▶ _DIRECTIONS_
Transcribe all of the records, leaving out any pictures.

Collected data
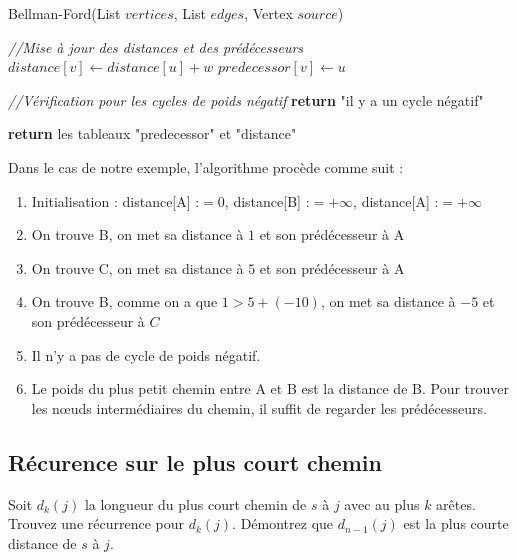 \begin{solution}
\begin{algorithm}{Bellman-Ford(List $vertices$, List $edges$, Vertex $source$)}
\begin{algorithmic}
				\medskip
				\STATE \textit{//Mise à jour des distances et des prédécesseurs}
							\STATE $distance[v] \leftarrow distance[u] + w$
							\STATE $predecessor[v] \leftarrow u$
						\ENDIF
					\ENDFOR
				\ENDFOR

				\medskip
				\STATE \textit{//Vérification pour les cycles de poids négatif}
						\STATE \textbf{return} "il y a un cycle négatif"
					\ENDIF
				\ENDFOR
				\medskip

				\STATE \textbf{return} les tableaux "predecessor" et "distance"
			\end{algorithmic}
		\end{algorithm}

		Dans le cas de notre exemple, l'algorithme procède comme suit :
		\begin{enumerate}
			\item Initialisation : distance[A] :$= 0$, distance[B] :$= +\infty$, distance[A] :$= +\infty$
			\item On trouve B, on met sa distance à $1$ et son prédécesseur à A
			\item On trouve C, on met sa distance à $5$ et son prédécesseur à A
			\item On trouve B, comme on a que $1>5+(-10)$, on met sa distance à $-5$ et son prédécesseur à $C$
			\item Il n'y a pas de cycle de poids négatif.
			\item Le poids du plus petit chemin entre A et B est la distance de B. Pour trouver les nœuds intermédiaires du chemin, il suffit de regarder les prédécesseurs.
		\end{enumerate}
\end{solution}

\subsection{Récurence sur le plus court chemin} Soit $d_k(j)$ la longueur du plus court chemin de $s$ à $j$ avec au plus $k$ arêtes. Trouvez une récurrence pour $d_k(j)$. Démontrez que $d_{n-1}(j)$ est la plus courte distance de $s$ à $j$.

▶ _SOLUTION FOR THIS TASK_
 \begin{solution}
\begin{algorithm}{Bellman-Ford(List $vertices$, List $edges$, Vertex $source$)}
\begin{algorithmic}
				\medskip
				\STATE \textit{//Mise à jour des distances et des prédécesseurs}
							\STATE $distance[v] \leftarrow distance[u] + w$
							\STATE $predecessor[v] \leftarrow u$
						\ENDIF
					\ENDFOR
				\ENDFOR

				\medskip
				\STATE \textit{//Vérification pour les cycles de poids négatif}
						\STATE \textbf{return} "il y a un cycle négatif"
					\ENDIF
				\ENDFOR
				\medskip

				\STATE \textbf{return} les tableaux "predecessor" et "distance"
			\end{algorithmic}
		\end{algorithm}

		Dans le cas de notre exemple, l'algorithme procède comme suit :
		\begin{enumerate}
			\item Initialisation : distance[A] :$= 0$, distance[B] :$= +\infty$, distance[A] :$= +\infty$
			\item On trouve B, on met sa distance à $1$ et son prédécesseur à A
			\item On trouve C, on met sa distance à $5$ et son prédécesseur à A
			\item On trouve B, comme on a que $1>5+(-10)$, on met sa distance à $-5$ et son prédécesseur à $C$
			\item Il n'y a pas de cycle de poids négatif.
			\item Le poids du plus petit chemin entre A et B est la distance de B. Pour trouver les nœuds intermédiaires du chemin, il suffit de regarder les prédécesseurs.
		\end{enumerate}
\end{solution}

\subsection{Récurence sur le plus court chemin} Soit $d_k(j)$ la longueur du plus court chemin de $s$ à $j$ avec au plus $k$ arêtes. Trouvez une récurrence pour $d_k(j)$. Démontrez que $d_{n-1}(j)$ est la plus courte distance de $s$ à $j$.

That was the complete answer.